First, though, I recommend a long, hard look. I walked around outside the last week of June with a pad and pen–and a critical eye. In the flurry of spring prep, planting and pruning, I’d been working around some problems rather than tackling them properly.

Where perennials or even worse, shrubs, are bulging out of the beds and drooping onto the lawn, it’s time for a decision. (And no, the decision cannot be “mow around them and deal with it later,” which is what I always do in a few spots in spring.) Time to either reduce the plants by division or pruning, or make the bed bigger, easing passage around its perimeter. I’m doing some of each (but waiting for fall weather for the divisions if it stays hot and relatively dry here).

Prefer the Podcast?

LISTEN TO THE JULY CHORES in my latest weekly podcast with Robin Hood Radio, WHDD in Sharon, Connecticut, the smallest NPR station in the nation, if you prefer.
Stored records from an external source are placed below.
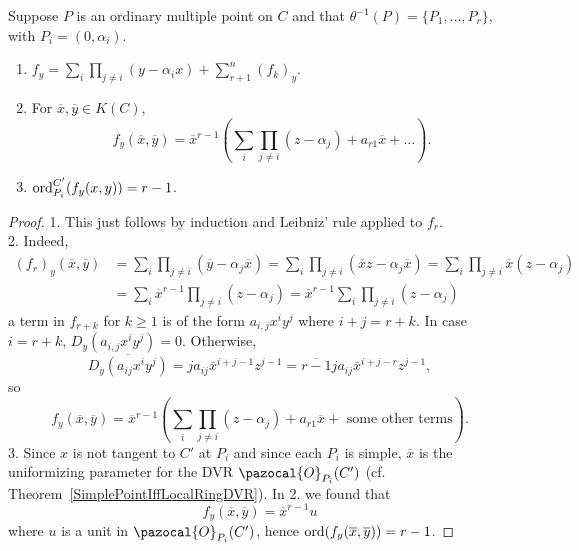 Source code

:         \begin{proposition}\label{OrderOfPartialDerivativeAtPlace}
            Suppose $P$ is an ordinary multiple point on $C$ and that $\theta^{-1}(P)=\{P_1,\dots,P_r\}$, with $P_i=(0,\alpha_i)$.
            \begin{enumerate}
                \item $f_y = \sum_i \prod_{j\neq i} (y-\alpha_i x) +\sum_{r+1}^n (f_k)_y$.
                \item For $\overline{x},\overline{y}\in K(C)$,
                $$
                    f_y(\overline{x},\overline{y}) = \overline{x}^{r-1}\left(\sum_{i}\prod_{j\neq i}(z-\alpha_j)+a_{r1}\overline{x}+\dots \right).
                $$
                \item $\ord^{C'}_{P_i}(f_y(x,y))=r-1$. 
            \end{enumerate}
        \end{proposition}
        \begin{proof}
            1. This just follows by induction and Leibniz' rule applied to $f_r$.\\
            2. Indeed,
            \begin{align*}
                (f_r)_y(\overline{x},\overline{y}) &= \sum_{i}\prod_{j\neq i}(\overline{y}-\alpha_j\overline{x}) = \sum_{i}\prod_{j\neq i}(\overline{x}z-\alpha_j\overline{x}) = \sum_{i}\prod_{j\neq i}\overline{x}(z-\alpha_j)\\  &= \sum_{i}\overline{x}^{r-1}\prod_{j\neq i}(z-\alpha_j)  = \overline{x}^{r-1}\sum_{i}\prod_{j\neq i}(z-\alpha_j) 
            \end{align*}
            a term in $f_{r+k}$ for $k\geq 1$ is of the form $a_{i,j}x^i y^j$ where $i+j=r+k$. In case $i=r+k$, $D_y(a_{i,j}x^i y^j)=0$. Otherwise,
            $$
                \overline{D_y(a_{ij}x^i y^j)}= ja_{ij}\overline{x}^{i+j-1}z^{j-1} = \overline{r-1} ja_{ij}\overline{x}^{i+j-r}z^{j-1},
            $$ 
            so 
            $$
                f_y(\overline{x},\overline{y}) = \overline{x}^{r-1}\left(\sum_{i}\prod_{j\neq i}(z-\alpha_j)+a_{r1}\overline{x}+\text{ some other terms} \right).
            $$
            3. Since $x$ is not tangent to $C'$ at $P_i$ and since each $P_i$ is simple, $\overline{x}$ is the uniformizing parameter for the DVR $\pazocal{O}_{P_i}(C')$ (cf. Theorem~\ref{SimplePointIffLocalRingDVR}). In 2. we found that 
            $$
                f_y(\overline{x},\overline{y}) = \overline{x}^{r-1}u
            $$ 
            where $u$ is a unit in $\pazocal{O}_{P_i}(C')$, hence $\ord(f_y(\overline{x},\overline{y}))=r-1$.
        \end{proof}
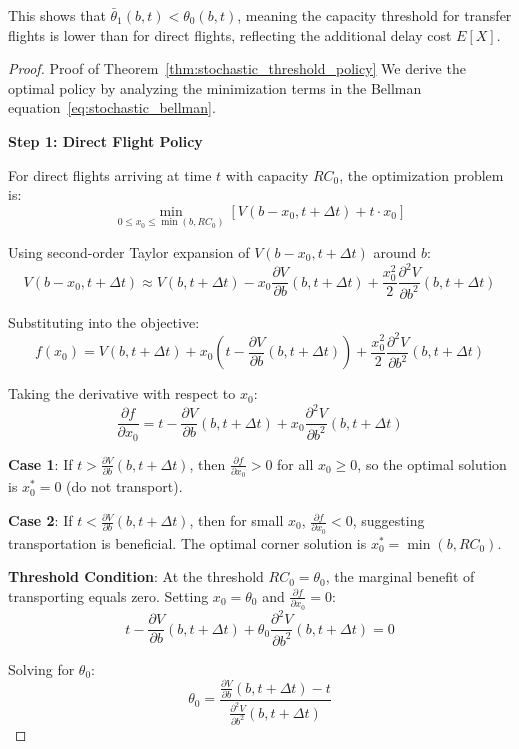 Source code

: \documentclass[opre,sglanonrev]{informs4}
\begin{document}
{\begin{theorem}
This shows that \( \bar{\theta}_1(b, t) < \theta_0(b, t) \), meaning the capacity threshold for transfer flights is lower than for direct flights, reflecting the additional delay cost \( E[X] \).
\end{theorem}

\begin{proof}{Proof of Theorem~\ref{thm:stochastic_threshold_policy}}
We derive the optimal policy by analyzing the minimization terms in the Bellman equation~\eqref{eq:stochastic_bellman}.

\textbf{Step 1: Direct Flight Policy}

For direct flights arriving at time \( t \) with capacity \( R C_0 \), the optimization problem is:
\[
\min_{0 \leq x_0 \leq \min(b, R C_0)} \left[ V(b - x_0, t + \Delta t) + t \cdot x_0 \right]
\]

Using second-order Taylor expansion of \( V(b - x_0, t + \Delta t) \) around \( b \):
\[
V(b - x_0, t + \Delta t) \approx V(b, t + \Delta t) - x_0 \frac{\partial V}{\partial b}(b, t + \Delta t) + \frac{x_0^2}{2} \frac{\partial^2 V}{\partial b^2}(b, t + \Delta t)
\]

Substituting into the objective:
\[
f(x_0) = V(b, t + \Delta t) + x_0 \left( t - \frac{\partial V}{\partial b}(b, t + \Delta t) \right) + \frac{x_0^2}{2} \frac{\partial^2 V}{\partial b^2}(b, t + \Delta t)
\]

Taking the derivative with respect to \( x_0 \):
\[
\frac{\partial f}{\partial x_0} = t - \frac{\partial V}{\partial b}(b, t + \Delta t) + x_0 \frac{\partial^2 V}{\partial b^2}(b, t + \Delta t)
\]

\textbf{Case 1}: If \( t > \frac{\partial V}{\partial b}(b, t + \Delta t) \), then \( \frac{\partial f}{\partial x_0} > 0 \) for all \( x_0 \geq 0 \), so the optimal solution is \( x_0^* = 0 \) (do not transport).

\textbf{Case 2}: If \( t < \frac{\partial V}{\partial b}(b, t + \Delta t) \), then for small \( x_0 \), \( \frac{\partial f}{\partial x_0} < 0 \), suggesting transportation is beneficial. The optimal corner solution is \( x_0^* = \min(b, R C_0) \).

\textbf{Threshold Condition}: At the threshold \( R C_0 = \theta_0 \), the marginal benefit of transporting equals zero. Setting \( x_0 = \theta_0 \) and \( \frac{\partial f}{\partial x_0} = 0 \):
\[
t - \frac{\partial V}{\partial b}(b, t + \Delta t) + \theta_0 \frac{\partial^2 V}{\partial b^2}(b, t + \Delta t) = 0
\]

Solving for \( \theta_0 \):
\[
\theta_0 = \frac{\frac{\partial V}{\partial b}(b, t + \Delta t) - t}{\frac{\partial^2 V}{\partial b^2}(b, t + \Delta t)}
\]


\end{proof}}
\end{document}
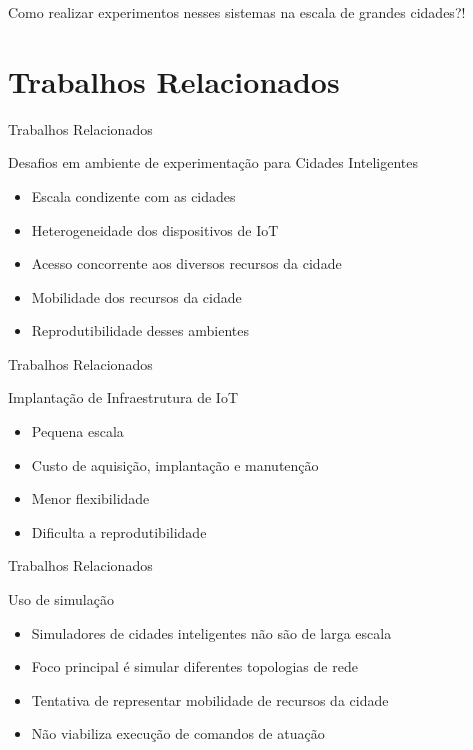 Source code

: \documentclass[xcolor={usenames,svgnames,dvipsnames},brazil,english,12pt,aspectratio=149]{beamer}
\begin{document}
\begin{frame}[standout]
	Como realizar experimentos nesses sistemas na escala de grandes cidades?!
\end{frame}

\section{Trabalhos Relacionados}

\begin{frame}{Trabalhos Relacionados}
    \begin{block}{Desafios em ambiente de experimentação para Cidades Inteligentes}
        \begin{itemize}
            \item Escala condizente com as cidades
            \item Heterogeneidade dos dispositivos de IoT
            \item Acesso concorrente aos diversos recursos da cidade
            \item Mobilidade dos recursos da cidade
            \item Reprodutibilidade desses ambientes
        \end{itemize}
    \end{block}
\end{frame}

\begin{frame}{Trabalhos Relacionados}
  \begin{block}{Implantação de Infraestrutura de IoT}
    \begin{itemize}
      \item Pequena escala
      \item Custo de aquisição, implantação e manutenção
      \item Menor flexibilidade
      \item Dificulta a reprodutibilidade
    \end{itemize}
  \end{block}
\end{frame}

\begin{frame}{Trabalhos Relacionados}
  \begin{block}{Uso de simulação}
    \begin{itemize}
      \item Simuladores de cidades inteligentes não são de larga escala
      \item Foco principal é simular diferentes topologias de rede
      \item Tentativa de representar mobilidade de recursos da cidade
      \item Não viabiliza execução de comandos de atuação
    \end{itemize}
  \end{block}
\end{frame}
\end{document}
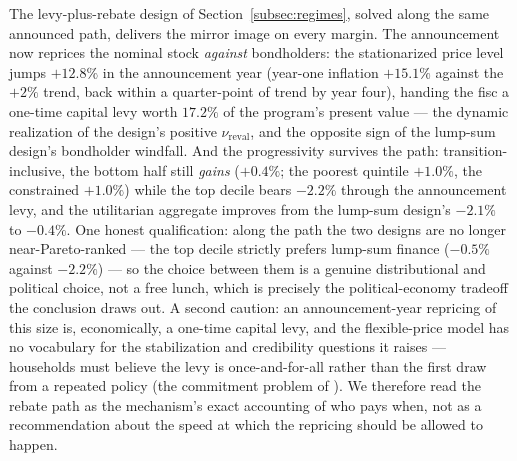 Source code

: \documentclass[12pt]{article}
\begin{document}
The levy-plus-rebate design of Section~\ref{subsec:regimes}, solved along
the same announced path, delivers the mirror image on every margin. The
announcement now reprices the nominal stock \emph{against} bondholders:
the stationarized price level jumps $+12.8\%$ in the announcement year
(year-one inflation $+15.1\%$ against the $+2\%$ trend, back within a
quarter-point of trend by year four), handing the fisc a one-time capital
levy worth $17.2\%$ of the program's present value --- the dynamic
realization of the design's positive $\nu_{\mathrm{reval}}$, and the
opposite sign of the lump-sum design's bondholder windfall. And the
progressivity survives the path: transition-inclusive, the bottom half
still \emph{gains} ($+0.4\%$; the poorest quintile $+1.0\%$, the
constrained $+1.0\%$) while the top decile bears $-2.2\%$ through the
announcement levy, and the utilitarian aggregate improves from the lump-sum
design's $-2.1\%$ to $-0.4\%$. One honest qualification: along the path
the two designs are no longer near-Pareto-ranked --- the top decile
strictly prefers lump-sum finance ($-0.5\%$ against $-2.2\%$) --- so the
choice between them is a genuine distributional and political choice, not
a free lunch, which is precisely the political-economy tradeoff the
conclusion draws out. A second caution: an announcement-year repricing of
this size is, economically, a one-time capital levy, and the flexible-price
model has no vocabulary for the stabilization and credibility questions it
raises --- households must believe the levy is once-and-for-all rather than
the first draw from a repeated policy (the commitment problem of
\citealp{hurtado2023sovereign}). We therefore read the rebate path as the
mechanism's exact accounting of who pays when, not as a recommendation
about the speed at which the repricing should be allowed to happen.
\end{document}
Stream it here, or subscribe free on iTunes.

NOW, ONWARD! JULY STARTS OUT as Throw In the Trowel Month here, with June’s cutbacks still looking pretty rough. But then summer shapes up and the heat-lovers have their day.

FIRST, THE HAIRCUTS: If you were squeamish about cutting things back as spring faded in June, you may be regretting it now, and facing floppy, exhausted plants in certain spots. Some things (like certain perennial geraniums, for instance) do better if hacked back hard, even now. Go for it (then water well). Others need just deadheading of spent blooms. Annuals that grow leggy can often benefit from a chop job, too. Do some experiments. Sometimes a plant can’t look worse, and you probably won’t kill it.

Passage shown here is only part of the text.